The commission instructed its staff to reduce utility rates “as soon as possible” if the companies are found to be profiting from the deregulated maintenance service. In this way, Vial explained, the commission is trying to assure utility customers that if they choose to sign up for the maintenance plans currently offered by Pacific Bell and General Telephone, the result will be lower rates for customers.

Vial added that the phone companies have not expressed any great enthusiasm for the FCC order.

“It is not a business they sought to get into,” he said.
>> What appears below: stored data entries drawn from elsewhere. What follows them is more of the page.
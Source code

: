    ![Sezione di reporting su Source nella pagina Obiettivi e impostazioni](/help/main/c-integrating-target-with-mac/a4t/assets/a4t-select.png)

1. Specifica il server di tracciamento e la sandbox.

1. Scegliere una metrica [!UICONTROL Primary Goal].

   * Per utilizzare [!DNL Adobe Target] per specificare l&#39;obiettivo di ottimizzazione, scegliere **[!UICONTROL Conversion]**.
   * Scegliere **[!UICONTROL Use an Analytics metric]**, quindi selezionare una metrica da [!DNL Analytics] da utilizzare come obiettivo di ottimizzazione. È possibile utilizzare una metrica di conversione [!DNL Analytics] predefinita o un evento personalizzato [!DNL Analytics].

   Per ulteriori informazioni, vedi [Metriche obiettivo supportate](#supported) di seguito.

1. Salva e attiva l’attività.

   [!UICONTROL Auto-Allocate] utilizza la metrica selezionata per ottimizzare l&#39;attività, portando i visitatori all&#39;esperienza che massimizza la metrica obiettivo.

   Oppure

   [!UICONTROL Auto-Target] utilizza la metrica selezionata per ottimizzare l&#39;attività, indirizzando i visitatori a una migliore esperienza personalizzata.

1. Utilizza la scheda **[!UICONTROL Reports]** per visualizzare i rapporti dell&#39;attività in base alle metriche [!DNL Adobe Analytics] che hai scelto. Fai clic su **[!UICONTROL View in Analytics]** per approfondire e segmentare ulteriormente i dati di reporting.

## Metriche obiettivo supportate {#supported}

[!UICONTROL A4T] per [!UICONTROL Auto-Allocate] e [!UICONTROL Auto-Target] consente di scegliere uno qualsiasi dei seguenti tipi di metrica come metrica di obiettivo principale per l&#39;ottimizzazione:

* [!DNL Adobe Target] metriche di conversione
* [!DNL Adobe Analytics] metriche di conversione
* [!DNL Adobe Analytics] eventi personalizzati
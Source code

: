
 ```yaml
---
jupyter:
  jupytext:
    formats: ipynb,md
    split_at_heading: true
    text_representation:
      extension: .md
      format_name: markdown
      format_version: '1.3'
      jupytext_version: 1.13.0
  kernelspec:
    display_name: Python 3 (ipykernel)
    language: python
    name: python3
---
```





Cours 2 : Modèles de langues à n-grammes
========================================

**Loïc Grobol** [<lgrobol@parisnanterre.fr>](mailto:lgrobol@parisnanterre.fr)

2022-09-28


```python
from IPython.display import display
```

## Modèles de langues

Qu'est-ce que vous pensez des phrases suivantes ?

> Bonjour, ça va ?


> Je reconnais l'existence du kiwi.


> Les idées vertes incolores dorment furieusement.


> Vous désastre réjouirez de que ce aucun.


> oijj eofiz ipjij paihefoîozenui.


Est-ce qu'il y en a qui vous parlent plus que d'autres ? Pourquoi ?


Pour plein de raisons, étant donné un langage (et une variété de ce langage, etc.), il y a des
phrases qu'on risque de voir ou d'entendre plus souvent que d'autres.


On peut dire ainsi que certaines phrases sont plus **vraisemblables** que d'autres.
The chief reason the FCC cited earlier this year for its inside-wiring order was to let repair companies compete with phone companies in repairing and maintaining the wiring--the theory being that competition would drive down costs. But, Vial said, it will cost consumers $1.5 billion to convert “protector” boxes, which now can be opened only by the phone companies, to enable competitors to determine the source of a malfunction, whether inside the building or outside.

“We cannot permit this kind of cost to be imposed on ratepayers simply because the FCC wants to create entrepreneurial opportunities for services that can be provided more cost effectively by the network,” Vial said.

In its action, the PUC rejected a petition filed by the San Francisco-based consumer coalition Toward Utility Rate Normalization, or TURN, which proposed that the commission take immediate court action to block the shift in ownership of the wires. TURN said that a cease-and-desist order was necessary to protect consumers and that if repair costs are no longer covered by the basic monthly service charge, rates should drop.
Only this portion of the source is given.